In its interim budget in 2014, the Union government levied a five per cent additional excise duty hike on aerated and sugary waters (apart from the standard 12 per cent duty). In this year’s budget, this additional excise was removed and a basic excise of 18 per cent (including a fresh hike of 0.5 per cent in both standard and basic excise) was introduced. The hike was on waters, mineral waters, aerated and sugary drinks. The current excise not only clubs packaged drinking water in its ambit, but is also levied on the mrp of the product, rather than the volume (as is in the case of Mexico).

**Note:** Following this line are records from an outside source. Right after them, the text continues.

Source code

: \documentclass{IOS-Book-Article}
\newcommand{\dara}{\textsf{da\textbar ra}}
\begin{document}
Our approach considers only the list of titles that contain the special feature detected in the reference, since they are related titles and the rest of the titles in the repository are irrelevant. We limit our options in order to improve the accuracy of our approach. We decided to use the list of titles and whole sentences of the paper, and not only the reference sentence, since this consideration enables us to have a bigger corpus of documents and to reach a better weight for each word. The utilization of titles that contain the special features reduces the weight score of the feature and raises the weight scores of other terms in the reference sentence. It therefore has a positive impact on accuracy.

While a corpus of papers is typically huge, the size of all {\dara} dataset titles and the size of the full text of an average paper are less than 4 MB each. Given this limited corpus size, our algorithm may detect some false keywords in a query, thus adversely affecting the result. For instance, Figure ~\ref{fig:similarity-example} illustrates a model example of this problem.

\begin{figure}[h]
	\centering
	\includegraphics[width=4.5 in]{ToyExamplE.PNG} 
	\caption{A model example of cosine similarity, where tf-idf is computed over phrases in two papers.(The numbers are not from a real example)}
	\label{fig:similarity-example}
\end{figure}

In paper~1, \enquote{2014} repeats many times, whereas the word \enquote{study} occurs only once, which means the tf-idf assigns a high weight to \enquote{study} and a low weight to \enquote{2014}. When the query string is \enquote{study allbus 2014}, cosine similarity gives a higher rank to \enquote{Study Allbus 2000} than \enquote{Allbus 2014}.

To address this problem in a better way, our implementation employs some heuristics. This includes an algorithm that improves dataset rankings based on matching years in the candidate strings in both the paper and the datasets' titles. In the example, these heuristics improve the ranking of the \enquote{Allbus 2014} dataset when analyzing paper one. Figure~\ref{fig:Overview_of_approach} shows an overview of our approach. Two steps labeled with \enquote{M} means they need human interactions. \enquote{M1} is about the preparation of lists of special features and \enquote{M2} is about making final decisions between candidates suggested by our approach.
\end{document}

In addition, the tax doesn’t necessarily translate into a price hike on all available volumes of soft drink bottles, as is demonstrated in the case of tobacco, which the government is attempting to prohibit. Though Finance Minister Arun Jaitley said in his budget speech that the hike is for public and fiscal health, its positioning as a dedicated “soda tax” isn’t clear. Beverage companies did raise a brouhaha about increased costs, and then everything went back to normal.

“If the government wants to prohibit consumption, the duty at both Centre and state levels should be more than 20 per cent at least,” says a member of the Customs Excise & Service Tax Appellate Tribunal. An excise department officer says the fact that packaged water is included in the excise duty indicates that the government isn’t looking to address sugary drink consumption issue. Experts say generating money through this tax can help the 103.8 million people who do not have access to safe drinking water. Meanwhile, cost of packaged drinking water remains high-`10-12 for a 500 ml bottle.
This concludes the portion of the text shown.